Attorney General Pam Bondi on Thursday announced that Nekima Levy Armstrong has been arrested in connection with the disruption of services at a church where a local official with U.S. Immigration and Customs Enforcement serves as a pastor. 

The incident happened on Sunday, as a group joined services at the Cities Church in St. Paul before chanting "ICE out" and "Justice for Renee Good." One of the church's pastors, David Easterwood, leads the local ICE field office, and one of the leaders of the protest and prominent local activist Armstrong said she's also an ordained pastor.

Bondi also announced the arrest of Chauntyll Louisa Allen, an elected member of the St. Paul School Board. Allen was also instrumental in the building of the Black Lives Matter Twin Cities chapter. Armstrong formerly served as president for the Twin Cities chapter of the NAACP, and in 2017 ran for mayor of Minneapolis, ultimately losing to current Mayor Jacob Frey.

The law Bondi cited in her announcement — 18 U.S. Code § 241 — describes it pertaining to when "two or more persons conspire to injure, oppress, threaten, or intimidate any person in any State, Territory, Commonwealth, Possession, or District in the free exercise or enjoyment of any right or privilege secured to him by the Constitution or laws of the United States."

The Minnesota-Wisconsin Baptist Convention called what happened "an unacceptable trauma," saying the service was "forced to end prematurely" as protesters shouted "insults and accusations at youth, children, and families."

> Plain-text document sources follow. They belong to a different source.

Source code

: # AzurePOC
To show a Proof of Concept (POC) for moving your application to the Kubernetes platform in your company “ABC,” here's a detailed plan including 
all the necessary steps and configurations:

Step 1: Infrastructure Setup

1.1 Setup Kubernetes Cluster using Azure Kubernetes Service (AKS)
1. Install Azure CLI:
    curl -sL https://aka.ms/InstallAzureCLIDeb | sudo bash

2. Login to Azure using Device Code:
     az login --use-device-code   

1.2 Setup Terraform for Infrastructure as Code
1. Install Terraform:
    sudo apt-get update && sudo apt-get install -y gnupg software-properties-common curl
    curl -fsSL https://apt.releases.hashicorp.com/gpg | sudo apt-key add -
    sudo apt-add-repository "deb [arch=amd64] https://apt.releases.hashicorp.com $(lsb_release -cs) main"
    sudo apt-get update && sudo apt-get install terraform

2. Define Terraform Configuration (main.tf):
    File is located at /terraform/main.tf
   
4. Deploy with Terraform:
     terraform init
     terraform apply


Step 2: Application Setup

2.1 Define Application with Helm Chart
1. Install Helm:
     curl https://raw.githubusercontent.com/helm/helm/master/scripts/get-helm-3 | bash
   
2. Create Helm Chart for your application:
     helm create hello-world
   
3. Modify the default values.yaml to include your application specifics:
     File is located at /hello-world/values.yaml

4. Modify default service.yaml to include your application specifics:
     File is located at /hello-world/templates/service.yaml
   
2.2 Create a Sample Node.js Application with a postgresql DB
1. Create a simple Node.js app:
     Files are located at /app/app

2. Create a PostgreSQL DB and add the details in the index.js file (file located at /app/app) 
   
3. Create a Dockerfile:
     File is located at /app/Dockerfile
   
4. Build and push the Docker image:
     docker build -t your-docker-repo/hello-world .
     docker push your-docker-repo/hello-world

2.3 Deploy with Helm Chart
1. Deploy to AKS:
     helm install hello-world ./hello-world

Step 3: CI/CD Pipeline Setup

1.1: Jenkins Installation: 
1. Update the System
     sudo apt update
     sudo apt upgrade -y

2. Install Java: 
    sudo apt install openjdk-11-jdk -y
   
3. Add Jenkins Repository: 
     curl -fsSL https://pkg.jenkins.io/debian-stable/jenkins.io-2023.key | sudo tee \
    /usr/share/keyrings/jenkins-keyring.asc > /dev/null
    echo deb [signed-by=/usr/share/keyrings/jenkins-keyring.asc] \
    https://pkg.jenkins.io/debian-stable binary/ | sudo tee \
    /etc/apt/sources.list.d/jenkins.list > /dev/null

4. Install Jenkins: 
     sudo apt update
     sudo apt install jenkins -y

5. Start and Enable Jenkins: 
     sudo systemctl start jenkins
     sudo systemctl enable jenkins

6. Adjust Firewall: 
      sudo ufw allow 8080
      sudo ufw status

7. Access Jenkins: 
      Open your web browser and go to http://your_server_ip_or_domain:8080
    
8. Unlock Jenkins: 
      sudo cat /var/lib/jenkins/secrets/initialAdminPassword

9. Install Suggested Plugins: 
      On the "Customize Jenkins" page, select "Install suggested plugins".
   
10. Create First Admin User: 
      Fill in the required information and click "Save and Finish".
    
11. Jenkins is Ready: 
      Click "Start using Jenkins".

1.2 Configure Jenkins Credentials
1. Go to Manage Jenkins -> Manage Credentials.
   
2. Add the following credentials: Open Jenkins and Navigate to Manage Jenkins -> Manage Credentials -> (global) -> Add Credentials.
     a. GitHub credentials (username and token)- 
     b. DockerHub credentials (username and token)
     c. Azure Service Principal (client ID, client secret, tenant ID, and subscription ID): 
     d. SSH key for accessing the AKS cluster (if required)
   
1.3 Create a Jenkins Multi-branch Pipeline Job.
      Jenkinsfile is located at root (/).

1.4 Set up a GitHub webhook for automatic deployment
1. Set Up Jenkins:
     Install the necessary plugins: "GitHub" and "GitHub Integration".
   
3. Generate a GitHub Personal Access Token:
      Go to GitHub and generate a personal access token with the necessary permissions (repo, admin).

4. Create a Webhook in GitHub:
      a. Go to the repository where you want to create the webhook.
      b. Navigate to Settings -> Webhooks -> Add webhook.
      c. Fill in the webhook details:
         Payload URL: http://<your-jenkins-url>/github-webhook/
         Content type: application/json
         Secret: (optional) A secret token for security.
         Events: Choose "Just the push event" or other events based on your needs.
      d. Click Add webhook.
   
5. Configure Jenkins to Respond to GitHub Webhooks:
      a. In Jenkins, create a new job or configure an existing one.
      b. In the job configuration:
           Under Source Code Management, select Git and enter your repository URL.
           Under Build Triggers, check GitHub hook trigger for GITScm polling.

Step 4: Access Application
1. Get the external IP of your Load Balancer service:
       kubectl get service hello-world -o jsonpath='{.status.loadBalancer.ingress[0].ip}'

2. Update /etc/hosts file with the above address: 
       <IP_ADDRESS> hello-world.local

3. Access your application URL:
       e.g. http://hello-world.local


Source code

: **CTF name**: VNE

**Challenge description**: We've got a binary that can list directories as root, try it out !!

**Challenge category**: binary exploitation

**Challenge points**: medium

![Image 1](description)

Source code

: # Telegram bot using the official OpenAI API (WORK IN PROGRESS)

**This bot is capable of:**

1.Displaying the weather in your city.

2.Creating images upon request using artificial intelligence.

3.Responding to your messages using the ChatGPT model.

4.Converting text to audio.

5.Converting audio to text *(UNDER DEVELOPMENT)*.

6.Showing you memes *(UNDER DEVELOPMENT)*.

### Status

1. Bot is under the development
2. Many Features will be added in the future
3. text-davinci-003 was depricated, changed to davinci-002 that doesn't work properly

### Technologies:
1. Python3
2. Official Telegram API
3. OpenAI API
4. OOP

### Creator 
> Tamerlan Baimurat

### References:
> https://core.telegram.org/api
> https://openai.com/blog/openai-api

The demonstration is one of a number of protests that have cropped up in the Twin Cities metro area and Greater Minnesota following the fatal shooting of U.S. citizen Renee Good by an ICE agent in south Minneapolis earlier this month. The recent surge in operations in Minnesota has pitted more than 3,000 federal immigration officers against community activists and protesters. The Trump administration and Minnesota officials have traded blame for the heightened tensions.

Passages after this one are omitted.